(Records excerpted from a collection)
= Beginning of Section =
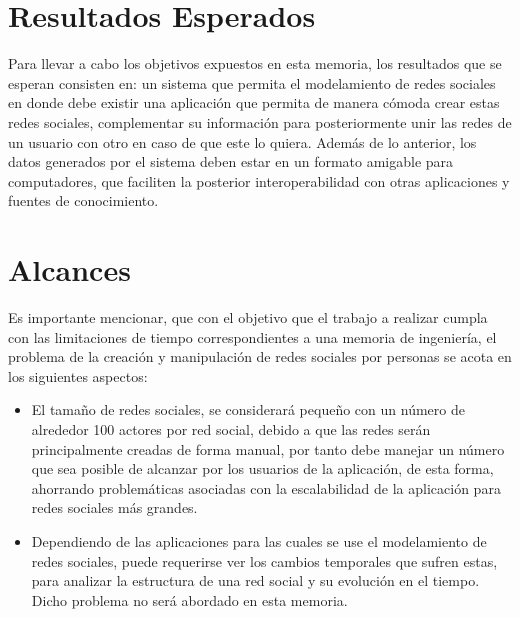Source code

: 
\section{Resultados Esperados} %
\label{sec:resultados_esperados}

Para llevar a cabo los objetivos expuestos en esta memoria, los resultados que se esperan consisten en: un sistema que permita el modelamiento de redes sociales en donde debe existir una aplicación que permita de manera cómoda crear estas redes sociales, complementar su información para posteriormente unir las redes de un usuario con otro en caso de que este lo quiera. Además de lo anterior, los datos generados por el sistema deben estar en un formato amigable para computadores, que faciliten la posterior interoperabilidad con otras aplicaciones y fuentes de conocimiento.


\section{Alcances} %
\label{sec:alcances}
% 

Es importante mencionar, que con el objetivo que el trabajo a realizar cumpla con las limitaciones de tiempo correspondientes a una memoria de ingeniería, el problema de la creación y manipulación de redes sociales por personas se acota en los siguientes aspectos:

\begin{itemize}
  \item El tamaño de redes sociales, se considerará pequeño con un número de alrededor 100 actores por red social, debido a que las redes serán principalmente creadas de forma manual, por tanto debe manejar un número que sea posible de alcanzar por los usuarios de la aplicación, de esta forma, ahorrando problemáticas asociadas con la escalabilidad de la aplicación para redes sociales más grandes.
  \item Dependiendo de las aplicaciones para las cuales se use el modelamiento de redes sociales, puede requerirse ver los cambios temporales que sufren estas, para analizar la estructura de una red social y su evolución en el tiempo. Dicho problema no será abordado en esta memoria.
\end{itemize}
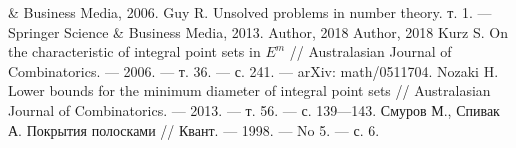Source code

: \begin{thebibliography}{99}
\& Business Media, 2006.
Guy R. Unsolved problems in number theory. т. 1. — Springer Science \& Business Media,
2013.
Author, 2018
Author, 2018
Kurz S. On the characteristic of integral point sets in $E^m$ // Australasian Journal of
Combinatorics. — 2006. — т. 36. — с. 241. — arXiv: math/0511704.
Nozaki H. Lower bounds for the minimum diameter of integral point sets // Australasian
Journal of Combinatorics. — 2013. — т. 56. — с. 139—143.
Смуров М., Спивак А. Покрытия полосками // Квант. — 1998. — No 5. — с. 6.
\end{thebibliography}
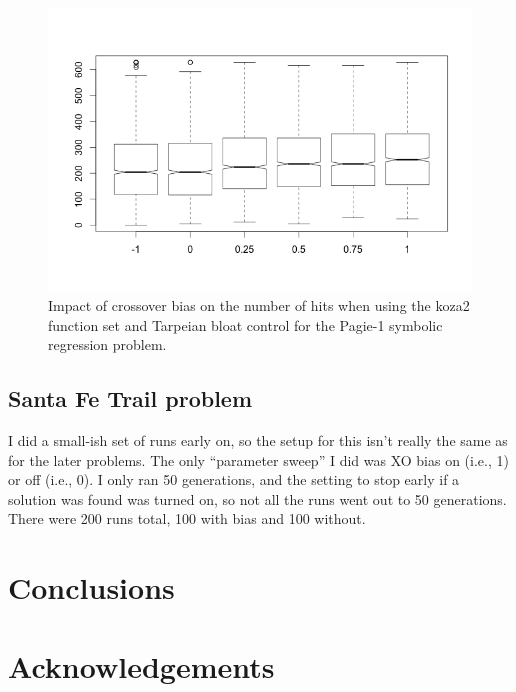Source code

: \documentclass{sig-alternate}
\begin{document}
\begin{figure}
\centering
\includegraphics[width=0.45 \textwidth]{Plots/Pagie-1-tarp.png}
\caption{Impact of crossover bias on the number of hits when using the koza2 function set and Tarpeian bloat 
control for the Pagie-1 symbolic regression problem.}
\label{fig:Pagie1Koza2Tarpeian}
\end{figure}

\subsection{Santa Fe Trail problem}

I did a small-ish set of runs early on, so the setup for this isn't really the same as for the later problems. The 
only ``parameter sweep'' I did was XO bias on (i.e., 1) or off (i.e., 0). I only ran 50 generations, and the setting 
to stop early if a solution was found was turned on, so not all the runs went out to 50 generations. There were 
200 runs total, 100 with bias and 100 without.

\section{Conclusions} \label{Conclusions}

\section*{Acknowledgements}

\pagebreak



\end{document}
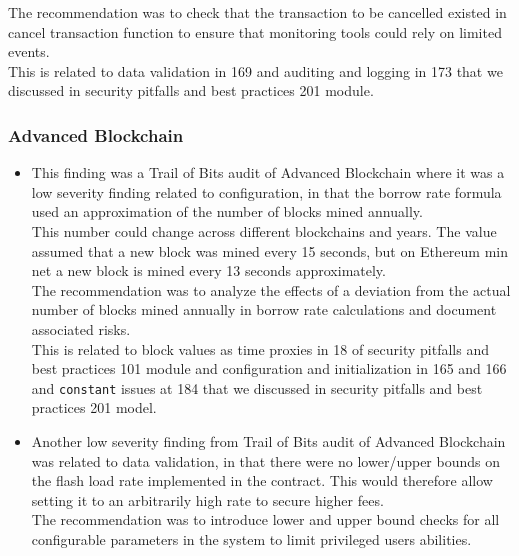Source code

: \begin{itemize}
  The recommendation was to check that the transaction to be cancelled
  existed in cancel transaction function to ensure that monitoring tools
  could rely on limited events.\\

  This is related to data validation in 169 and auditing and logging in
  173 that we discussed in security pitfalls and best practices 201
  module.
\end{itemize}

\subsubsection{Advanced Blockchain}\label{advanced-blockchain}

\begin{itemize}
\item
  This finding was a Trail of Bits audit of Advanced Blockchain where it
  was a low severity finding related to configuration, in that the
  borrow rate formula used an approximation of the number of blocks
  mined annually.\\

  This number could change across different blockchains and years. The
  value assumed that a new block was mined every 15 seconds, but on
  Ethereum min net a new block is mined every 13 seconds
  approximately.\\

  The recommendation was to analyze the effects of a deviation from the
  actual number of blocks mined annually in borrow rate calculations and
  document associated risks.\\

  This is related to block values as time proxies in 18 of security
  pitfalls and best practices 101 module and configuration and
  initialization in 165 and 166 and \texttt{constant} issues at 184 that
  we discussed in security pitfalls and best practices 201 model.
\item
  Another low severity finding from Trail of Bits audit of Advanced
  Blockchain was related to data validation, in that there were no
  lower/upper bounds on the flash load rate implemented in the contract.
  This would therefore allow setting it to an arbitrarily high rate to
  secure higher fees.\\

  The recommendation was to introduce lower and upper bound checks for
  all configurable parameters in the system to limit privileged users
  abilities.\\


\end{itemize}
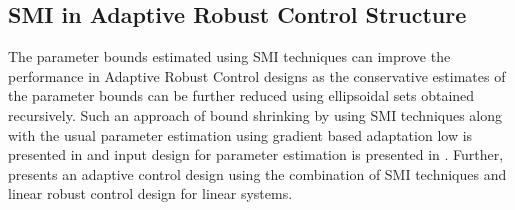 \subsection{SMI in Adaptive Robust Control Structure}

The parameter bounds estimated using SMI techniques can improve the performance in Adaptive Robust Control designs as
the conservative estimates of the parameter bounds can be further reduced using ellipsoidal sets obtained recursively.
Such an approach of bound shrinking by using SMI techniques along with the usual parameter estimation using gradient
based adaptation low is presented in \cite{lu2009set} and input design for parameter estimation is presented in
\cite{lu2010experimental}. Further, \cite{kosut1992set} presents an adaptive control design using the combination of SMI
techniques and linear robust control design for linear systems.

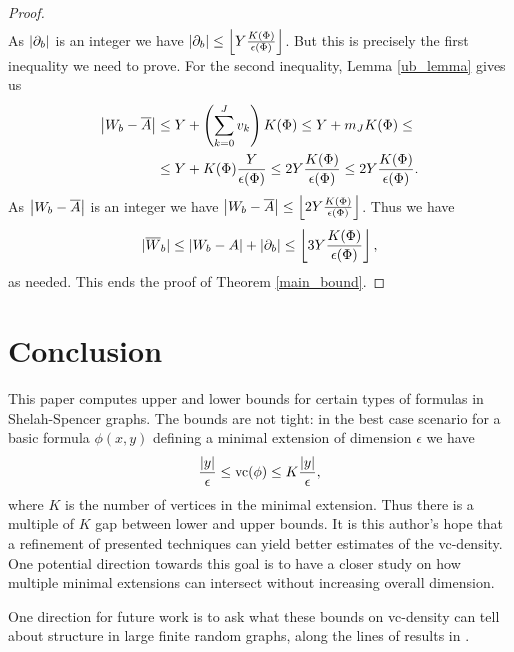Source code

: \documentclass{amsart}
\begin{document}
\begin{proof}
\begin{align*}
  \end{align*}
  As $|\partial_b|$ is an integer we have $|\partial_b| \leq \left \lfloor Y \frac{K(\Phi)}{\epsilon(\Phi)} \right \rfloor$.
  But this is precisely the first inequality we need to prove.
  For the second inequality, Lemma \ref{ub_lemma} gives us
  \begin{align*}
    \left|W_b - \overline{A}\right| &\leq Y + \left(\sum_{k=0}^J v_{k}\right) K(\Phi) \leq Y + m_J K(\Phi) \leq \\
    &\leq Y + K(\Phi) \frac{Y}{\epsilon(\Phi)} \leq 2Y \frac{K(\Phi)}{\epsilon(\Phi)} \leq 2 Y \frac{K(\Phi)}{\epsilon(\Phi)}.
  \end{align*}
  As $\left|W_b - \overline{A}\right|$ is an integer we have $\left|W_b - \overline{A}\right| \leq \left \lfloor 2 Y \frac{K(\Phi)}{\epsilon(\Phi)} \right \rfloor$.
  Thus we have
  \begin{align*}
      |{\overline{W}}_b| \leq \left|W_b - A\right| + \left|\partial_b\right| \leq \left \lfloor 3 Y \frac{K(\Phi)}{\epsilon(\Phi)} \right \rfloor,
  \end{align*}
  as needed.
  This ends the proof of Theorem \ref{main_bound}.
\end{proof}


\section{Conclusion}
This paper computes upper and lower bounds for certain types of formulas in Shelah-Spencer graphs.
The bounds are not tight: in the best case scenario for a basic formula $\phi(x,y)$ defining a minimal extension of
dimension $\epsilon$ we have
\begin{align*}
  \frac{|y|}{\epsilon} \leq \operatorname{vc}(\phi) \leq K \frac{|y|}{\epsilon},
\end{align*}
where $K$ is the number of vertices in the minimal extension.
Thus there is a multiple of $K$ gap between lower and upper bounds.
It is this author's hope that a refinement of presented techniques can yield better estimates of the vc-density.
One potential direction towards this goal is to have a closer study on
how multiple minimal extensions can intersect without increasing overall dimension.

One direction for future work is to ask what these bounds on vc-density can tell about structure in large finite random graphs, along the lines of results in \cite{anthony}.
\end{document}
= End of Section =
= Beginning of Section =
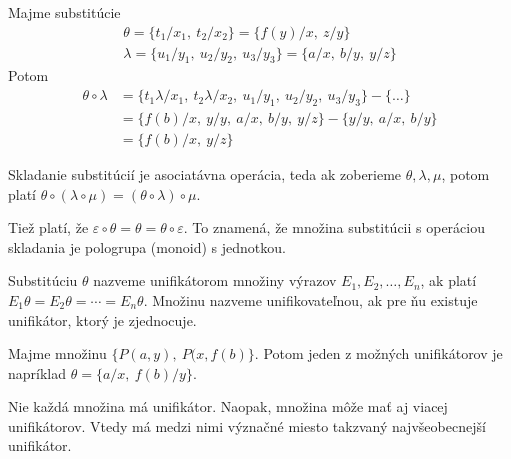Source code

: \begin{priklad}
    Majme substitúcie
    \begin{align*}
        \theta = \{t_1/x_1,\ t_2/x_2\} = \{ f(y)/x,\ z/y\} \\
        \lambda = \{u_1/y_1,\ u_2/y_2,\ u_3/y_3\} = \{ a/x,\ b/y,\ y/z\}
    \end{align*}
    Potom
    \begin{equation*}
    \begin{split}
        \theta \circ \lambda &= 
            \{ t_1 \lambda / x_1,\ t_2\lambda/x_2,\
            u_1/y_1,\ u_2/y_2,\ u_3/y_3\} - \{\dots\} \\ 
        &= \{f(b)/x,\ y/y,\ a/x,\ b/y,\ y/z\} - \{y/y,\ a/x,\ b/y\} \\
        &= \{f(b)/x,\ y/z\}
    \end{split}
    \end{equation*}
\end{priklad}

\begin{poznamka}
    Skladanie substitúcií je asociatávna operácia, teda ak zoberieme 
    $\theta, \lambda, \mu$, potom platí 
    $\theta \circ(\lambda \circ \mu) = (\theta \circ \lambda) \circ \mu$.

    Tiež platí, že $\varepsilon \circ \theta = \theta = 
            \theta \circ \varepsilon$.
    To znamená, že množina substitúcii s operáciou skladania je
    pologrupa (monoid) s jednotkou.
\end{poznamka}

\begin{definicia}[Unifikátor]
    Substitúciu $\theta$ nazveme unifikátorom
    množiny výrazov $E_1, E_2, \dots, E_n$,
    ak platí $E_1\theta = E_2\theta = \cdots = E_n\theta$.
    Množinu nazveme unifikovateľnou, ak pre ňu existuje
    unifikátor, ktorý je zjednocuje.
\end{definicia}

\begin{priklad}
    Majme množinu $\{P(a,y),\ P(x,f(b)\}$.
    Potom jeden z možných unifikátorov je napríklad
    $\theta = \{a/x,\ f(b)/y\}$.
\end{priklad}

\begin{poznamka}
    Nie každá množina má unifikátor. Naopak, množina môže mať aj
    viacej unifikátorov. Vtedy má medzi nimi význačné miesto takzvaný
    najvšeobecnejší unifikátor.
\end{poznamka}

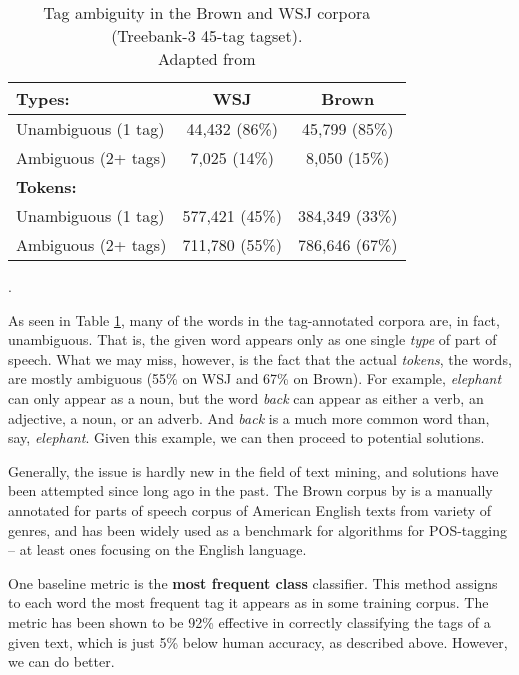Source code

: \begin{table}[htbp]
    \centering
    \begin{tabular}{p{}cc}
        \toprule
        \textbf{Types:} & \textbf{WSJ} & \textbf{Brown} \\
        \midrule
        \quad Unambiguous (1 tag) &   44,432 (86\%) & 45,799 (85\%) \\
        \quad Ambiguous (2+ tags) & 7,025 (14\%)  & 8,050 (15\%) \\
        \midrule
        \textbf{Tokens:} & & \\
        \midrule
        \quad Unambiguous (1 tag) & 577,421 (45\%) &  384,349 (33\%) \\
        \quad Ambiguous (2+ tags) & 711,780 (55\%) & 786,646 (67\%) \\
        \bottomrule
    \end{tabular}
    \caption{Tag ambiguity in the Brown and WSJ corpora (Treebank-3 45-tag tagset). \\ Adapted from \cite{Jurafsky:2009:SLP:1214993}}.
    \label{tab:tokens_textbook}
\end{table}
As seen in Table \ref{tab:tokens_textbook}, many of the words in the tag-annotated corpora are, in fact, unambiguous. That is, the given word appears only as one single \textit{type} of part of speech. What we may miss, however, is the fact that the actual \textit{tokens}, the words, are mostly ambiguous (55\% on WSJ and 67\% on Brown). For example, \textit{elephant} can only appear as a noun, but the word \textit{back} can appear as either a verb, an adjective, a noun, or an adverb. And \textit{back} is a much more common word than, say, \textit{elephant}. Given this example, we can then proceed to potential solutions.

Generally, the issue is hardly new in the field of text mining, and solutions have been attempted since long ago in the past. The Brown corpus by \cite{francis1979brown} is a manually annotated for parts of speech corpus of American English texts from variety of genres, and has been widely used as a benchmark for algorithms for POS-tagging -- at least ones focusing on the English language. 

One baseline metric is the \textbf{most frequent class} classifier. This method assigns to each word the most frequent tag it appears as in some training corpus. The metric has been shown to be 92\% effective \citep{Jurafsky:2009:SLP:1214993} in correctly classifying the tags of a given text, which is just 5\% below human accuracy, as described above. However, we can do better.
= End of Section =
TO DO — Wherever the string "lfloor" appears in the entries above, return the line it appears on.

EXERCISE OUTPUT —
  As $|\partial_b|$ is an integer we have $|\partial_b| \leq \left \lfloor Y \frac{K(\Phi)}{\epsilon(\Phi)} \right \rfloor$.
  As $\left|W_b - \overline{A}\right|$ is an integer we have $\left|W_b - \overline{A}\right| \leq \left \lfloor 2 Y \frac{K(\Phi)}{\epsilon(\Phi)} \right \rfloor$.
      |{\overline{W}}_b| \leq \left|W_b - A\right| + \left|\partial_b\right| \leq \left \lfloor 3 Y \frac{K(\Phi)}{\epsilon(\Phi)} \right \rfloor,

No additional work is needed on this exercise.